Selasa, 17 November 2009
Benarkah Bangsa Israel mempunyai kecerdasan lebih dari Bangsa Lain?
Sebuah karikatur muncul di Perancis ditahun 1898 yang menggambarkan seorang Yahudi sedang menggenggam dunia, bahkan ada pula gambar seekor gurita raksasa yang mencengkram dunia. Ternyata karikatur tersebut muncul dari golongan antisemit, yang sangat anti terhadap keberadaan Yahudi dimuka bumi.
Professor Dietz Bering dari Universitas Cologne Jerman, mencermati kecenderungan antisemit melihat Yahudi tidak parsial melainkan secara keseluruhan bahwa Yahudi mempunyai kecenderungan untuk merusak secara alamiah.
Sesungguhnya bersikap sebagai antisemit merupakan suatu kekeliruan, karena hal tersebut tidak dibenarkan dalam nilai – nilai kemanusiaan maupun agama manapun. Meskipun kita tidak sepakat dengan paham antisemit, tetapi karikatur seperti yang dicontohkan diatas merupakan cerminan pada zaman sekarang, Yakni mereka mencoba menguasai sektor – sektor sentral dan strategis, yang konon adanya larangan - larangan terhadap mereka untuk mempunyai pekerjaan tertentu.
Perilaku keturunan Yahudi yang telah sukses dalam memusatkan pada penguasaan media massa sebagai contoh Rupert Murdoch, Reuter, Assosiated Press, United Press International, Times, dan Reuter yang didirikan oleh Yahudi Jerman bernama Julius Paul Reuter yang bernama asli Beer Josaphat. Dan buku-buku secara international dengan kendali jaringan para pemodal Yahudi seperti Viacom, Turner, dsb. Tujuannya adalah untuk mengendalikan opini publik internasional.
Sebuah tulisan berjudul “The Israel Lobby” di London Review of Books, sebuah jurnal yang dari dua orang akademisi Amerika, Stephen Walt, guru besar di Harvad University, serta John Mearsheimer dari the University of Chicago. Israel diakui Walt dan Mearsheimer mempunyai kekuatan lobi di mata Amerika. Salah satu lembaga lobi kuat yang dikenal sangat pro Yahudi di Amerika adalah AIPAC (American Israel Public Affairs Committee). Lobi itu sesungguhnya adalah lembaga terbuka yang terdiri dari sejumlah organisasi dan beberapa orang dari berbagai latar belakang. Di antara mereka tidak semuanya adalah pengikut Yahudi, tetapi pro dengan Yahudi. Adanya kekuatan lobi yang diakui oleh para akademisi dan politisi di Amerika ini, dengan sendirinya meruntuhkan argumen-argumen yang selama ini berkembang tentang serangan Israel.

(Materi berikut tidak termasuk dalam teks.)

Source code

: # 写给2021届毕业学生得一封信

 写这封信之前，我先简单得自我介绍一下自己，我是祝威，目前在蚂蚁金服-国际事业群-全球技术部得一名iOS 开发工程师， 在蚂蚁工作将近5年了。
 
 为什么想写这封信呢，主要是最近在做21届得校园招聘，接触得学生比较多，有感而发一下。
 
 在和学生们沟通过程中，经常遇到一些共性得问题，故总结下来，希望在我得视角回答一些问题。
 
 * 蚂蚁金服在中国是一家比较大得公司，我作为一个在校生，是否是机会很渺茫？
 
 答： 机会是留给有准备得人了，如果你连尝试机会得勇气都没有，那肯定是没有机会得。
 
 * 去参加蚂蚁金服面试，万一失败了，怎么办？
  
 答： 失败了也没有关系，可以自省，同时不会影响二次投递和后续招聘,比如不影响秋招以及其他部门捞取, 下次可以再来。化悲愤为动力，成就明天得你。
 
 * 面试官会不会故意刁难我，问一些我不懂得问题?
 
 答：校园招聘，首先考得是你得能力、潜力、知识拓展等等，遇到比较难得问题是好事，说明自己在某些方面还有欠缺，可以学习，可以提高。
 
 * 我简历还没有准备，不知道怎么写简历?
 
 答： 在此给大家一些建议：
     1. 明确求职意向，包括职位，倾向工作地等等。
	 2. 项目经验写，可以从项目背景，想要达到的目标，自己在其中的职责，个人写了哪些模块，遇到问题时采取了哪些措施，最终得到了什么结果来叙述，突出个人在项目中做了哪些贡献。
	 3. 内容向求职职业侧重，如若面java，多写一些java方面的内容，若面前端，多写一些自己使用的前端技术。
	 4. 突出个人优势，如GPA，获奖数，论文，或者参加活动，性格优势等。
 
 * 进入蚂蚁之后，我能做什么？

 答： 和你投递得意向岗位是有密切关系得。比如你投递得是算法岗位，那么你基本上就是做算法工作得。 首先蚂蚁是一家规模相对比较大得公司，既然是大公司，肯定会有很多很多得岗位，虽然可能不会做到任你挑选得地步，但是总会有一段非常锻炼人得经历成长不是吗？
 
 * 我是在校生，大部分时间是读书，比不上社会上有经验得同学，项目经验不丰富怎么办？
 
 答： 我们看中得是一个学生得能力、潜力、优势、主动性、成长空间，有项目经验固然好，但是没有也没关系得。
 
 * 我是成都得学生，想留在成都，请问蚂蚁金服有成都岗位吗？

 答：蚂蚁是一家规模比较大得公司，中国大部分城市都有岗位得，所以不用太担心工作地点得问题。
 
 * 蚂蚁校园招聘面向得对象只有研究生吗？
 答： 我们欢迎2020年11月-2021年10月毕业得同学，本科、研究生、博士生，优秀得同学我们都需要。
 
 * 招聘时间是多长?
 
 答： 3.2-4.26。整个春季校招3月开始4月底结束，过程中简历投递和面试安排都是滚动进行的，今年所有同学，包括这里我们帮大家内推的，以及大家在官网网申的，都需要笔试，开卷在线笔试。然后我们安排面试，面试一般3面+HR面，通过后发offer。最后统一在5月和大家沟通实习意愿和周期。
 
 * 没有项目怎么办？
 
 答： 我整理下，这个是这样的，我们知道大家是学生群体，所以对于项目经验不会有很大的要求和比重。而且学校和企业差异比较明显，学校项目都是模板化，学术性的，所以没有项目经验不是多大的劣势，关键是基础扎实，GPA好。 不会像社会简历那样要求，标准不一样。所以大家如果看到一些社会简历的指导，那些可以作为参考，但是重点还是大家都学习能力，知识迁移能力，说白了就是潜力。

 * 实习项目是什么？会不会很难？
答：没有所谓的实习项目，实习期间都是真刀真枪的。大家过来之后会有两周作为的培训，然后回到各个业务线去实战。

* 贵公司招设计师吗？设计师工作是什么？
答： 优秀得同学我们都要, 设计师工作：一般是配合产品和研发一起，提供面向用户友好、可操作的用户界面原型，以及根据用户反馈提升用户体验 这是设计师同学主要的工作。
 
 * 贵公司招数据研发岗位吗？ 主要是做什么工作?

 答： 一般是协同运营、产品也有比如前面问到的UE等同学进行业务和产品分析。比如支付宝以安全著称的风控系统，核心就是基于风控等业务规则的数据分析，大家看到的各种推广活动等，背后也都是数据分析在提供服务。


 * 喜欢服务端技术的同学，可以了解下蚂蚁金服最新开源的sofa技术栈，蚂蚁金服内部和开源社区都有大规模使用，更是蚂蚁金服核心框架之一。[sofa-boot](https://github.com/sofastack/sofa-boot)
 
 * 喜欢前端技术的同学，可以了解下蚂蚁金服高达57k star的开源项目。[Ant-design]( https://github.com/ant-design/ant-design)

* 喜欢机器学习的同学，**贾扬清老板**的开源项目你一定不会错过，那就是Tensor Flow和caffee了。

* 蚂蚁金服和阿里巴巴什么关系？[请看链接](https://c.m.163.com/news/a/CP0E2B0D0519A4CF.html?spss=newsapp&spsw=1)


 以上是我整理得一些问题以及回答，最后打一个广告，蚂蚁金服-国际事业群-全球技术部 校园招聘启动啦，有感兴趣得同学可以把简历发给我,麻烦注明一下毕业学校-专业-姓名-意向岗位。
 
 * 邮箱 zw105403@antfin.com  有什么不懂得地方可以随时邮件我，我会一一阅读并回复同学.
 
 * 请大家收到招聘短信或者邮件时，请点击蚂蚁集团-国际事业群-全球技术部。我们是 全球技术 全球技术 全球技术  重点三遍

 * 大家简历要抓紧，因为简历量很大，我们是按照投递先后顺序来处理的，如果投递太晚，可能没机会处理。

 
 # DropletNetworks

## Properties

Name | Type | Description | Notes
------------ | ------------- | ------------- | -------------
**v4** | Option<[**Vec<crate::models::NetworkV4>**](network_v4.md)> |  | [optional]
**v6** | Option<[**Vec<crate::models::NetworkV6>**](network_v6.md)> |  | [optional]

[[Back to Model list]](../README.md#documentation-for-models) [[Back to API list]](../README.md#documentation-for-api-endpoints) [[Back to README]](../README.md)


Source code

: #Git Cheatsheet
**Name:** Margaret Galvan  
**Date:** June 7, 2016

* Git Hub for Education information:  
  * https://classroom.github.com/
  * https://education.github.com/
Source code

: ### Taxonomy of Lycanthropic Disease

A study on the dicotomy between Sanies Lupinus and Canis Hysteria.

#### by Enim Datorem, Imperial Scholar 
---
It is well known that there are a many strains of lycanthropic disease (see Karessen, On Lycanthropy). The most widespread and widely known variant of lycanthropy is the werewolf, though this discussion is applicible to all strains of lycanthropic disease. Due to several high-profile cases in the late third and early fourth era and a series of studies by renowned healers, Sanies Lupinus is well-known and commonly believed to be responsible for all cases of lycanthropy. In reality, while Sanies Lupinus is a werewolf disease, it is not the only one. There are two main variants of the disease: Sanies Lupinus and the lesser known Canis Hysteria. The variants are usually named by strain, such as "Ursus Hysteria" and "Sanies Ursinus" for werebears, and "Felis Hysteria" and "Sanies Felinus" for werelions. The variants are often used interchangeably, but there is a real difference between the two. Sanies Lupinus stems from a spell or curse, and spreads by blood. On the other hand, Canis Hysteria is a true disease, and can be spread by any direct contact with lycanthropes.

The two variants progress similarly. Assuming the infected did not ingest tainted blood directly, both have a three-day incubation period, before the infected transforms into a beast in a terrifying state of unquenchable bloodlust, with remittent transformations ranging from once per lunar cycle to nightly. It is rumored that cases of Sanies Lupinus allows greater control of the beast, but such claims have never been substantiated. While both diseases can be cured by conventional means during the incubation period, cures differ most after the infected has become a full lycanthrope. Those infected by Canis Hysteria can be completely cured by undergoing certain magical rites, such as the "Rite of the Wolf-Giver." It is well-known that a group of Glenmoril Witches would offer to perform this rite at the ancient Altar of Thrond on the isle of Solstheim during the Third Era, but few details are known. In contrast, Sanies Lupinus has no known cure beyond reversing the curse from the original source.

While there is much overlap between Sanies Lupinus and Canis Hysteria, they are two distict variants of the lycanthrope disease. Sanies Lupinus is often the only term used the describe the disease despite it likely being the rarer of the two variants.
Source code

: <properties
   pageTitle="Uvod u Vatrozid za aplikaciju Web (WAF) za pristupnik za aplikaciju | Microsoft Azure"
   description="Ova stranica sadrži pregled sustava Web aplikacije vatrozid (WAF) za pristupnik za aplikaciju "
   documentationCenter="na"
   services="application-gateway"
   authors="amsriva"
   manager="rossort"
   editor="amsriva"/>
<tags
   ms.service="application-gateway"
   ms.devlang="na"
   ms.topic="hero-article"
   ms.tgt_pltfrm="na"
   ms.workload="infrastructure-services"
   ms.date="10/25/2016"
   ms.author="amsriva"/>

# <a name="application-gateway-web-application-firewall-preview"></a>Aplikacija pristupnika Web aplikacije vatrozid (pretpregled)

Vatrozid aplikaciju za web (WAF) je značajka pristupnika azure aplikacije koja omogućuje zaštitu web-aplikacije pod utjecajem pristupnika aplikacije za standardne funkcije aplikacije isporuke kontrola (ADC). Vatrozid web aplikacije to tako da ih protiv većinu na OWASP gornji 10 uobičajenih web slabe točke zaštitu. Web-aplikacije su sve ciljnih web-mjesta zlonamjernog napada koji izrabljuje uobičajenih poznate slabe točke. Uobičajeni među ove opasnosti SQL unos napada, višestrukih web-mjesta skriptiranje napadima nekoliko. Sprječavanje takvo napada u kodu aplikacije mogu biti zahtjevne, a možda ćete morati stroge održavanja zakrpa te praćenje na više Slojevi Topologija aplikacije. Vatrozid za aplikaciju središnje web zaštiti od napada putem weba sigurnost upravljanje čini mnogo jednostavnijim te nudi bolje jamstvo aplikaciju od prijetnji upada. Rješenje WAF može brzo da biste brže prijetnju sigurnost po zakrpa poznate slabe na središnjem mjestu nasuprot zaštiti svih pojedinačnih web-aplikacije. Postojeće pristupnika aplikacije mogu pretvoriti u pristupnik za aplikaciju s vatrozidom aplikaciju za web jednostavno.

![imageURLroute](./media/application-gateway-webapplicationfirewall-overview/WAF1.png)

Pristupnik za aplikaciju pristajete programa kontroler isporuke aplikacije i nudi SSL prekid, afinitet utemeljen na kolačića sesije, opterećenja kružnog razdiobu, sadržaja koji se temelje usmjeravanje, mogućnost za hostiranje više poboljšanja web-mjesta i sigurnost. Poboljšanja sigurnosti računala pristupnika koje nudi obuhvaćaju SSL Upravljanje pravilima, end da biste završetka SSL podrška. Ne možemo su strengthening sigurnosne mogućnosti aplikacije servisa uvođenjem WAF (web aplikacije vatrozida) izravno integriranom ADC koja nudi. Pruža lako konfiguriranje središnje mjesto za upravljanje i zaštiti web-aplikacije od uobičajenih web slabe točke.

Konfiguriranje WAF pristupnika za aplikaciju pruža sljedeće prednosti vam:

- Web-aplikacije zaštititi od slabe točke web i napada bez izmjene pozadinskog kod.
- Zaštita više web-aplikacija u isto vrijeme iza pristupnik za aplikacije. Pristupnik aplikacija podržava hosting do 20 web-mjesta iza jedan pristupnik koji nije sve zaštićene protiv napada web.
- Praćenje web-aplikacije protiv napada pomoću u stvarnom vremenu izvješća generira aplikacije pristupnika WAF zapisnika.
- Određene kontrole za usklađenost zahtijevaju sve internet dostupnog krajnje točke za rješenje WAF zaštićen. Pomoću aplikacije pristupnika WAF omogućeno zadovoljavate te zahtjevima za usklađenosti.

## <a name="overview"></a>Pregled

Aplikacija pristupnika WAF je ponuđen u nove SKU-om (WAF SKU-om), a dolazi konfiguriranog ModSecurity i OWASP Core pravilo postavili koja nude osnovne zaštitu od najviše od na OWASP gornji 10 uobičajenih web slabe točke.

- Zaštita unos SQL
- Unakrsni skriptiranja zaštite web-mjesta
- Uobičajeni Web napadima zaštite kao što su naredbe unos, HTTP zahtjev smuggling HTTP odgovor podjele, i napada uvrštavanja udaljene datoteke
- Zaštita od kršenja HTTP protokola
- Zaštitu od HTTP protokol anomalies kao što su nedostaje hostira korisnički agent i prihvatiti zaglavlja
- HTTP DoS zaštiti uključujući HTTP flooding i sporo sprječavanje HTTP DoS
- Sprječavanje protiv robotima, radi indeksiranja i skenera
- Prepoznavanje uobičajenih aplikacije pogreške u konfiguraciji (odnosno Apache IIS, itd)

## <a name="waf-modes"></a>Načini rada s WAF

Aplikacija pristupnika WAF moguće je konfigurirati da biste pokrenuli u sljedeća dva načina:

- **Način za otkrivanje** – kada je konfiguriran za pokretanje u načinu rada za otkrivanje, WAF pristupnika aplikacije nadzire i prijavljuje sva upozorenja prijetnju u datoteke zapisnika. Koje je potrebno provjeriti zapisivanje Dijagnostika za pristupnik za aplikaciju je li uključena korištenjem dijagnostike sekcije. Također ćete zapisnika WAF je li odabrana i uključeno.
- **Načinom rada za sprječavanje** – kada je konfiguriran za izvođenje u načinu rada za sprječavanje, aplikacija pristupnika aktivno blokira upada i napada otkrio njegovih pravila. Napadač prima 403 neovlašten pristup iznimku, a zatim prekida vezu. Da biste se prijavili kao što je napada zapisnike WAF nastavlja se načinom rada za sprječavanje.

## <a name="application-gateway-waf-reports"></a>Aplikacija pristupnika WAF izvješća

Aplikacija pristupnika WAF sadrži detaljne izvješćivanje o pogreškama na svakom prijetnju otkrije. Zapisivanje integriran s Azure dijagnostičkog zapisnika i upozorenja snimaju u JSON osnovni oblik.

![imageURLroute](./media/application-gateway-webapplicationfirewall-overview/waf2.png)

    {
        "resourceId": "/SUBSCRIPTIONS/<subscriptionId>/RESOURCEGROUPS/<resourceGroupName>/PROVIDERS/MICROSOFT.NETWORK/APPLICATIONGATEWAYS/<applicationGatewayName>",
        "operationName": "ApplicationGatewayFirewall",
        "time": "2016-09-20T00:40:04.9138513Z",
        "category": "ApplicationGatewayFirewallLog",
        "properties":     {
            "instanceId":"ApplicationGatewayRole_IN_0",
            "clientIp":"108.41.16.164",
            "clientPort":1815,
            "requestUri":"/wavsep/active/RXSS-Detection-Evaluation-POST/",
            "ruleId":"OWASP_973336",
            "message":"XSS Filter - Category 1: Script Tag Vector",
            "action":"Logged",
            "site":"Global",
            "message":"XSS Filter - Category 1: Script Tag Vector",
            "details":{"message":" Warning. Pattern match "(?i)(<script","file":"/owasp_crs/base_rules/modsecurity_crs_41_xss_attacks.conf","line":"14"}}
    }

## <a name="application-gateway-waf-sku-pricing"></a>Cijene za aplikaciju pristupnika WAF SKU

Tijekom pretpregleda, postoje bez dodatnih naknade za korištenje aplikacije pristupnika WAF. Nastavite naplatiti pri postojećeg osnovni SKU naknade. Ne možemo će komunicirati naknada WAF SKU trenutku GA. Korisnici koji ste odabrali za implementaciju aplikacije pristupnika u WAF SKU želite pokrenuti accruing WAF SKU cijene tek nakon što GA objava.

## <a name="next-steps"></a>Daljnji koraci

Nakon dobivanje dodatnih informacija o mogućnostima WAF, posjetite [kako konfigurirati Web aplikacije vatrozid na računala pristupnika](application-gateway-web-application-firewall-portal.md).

Seiring kesuksesan yang dicapai oleh orang ataupun keturunan Yahudi dengan strategi yang sistematik, timbul suatu wacana akan kecerdasan mereka antara mitos dan hasil dari proses yang didukung dengan tradisi mereka.
Faktor Lingkungan
Imigrasi besar – besaran yang dilakukan bangsa Yahudi dari daerah mayoritas Arab pada tahun 722 SM menuju negara Eropa Barat dan Timur ternyata tidak disambut baik oleh komunitas Eropa saat itu. Mereka dituntut untuk dapat bertahan ditempat penampungan kumuh Yahudi (di ghetto) dimana mereka hanya dapat berinteraksi dengan sesama mereka, tekanan, intimidasi sikap rasis yang diterima bertahun – tahun lamanya, menjadikan bangsa Yahudi mau tidak mau menempa dan ditempa oleh lingkungan yang rasis, meng-upgrade mental, watak dan karakter bertarung mereka dalam menghadapi sikap apartheid yang diterima.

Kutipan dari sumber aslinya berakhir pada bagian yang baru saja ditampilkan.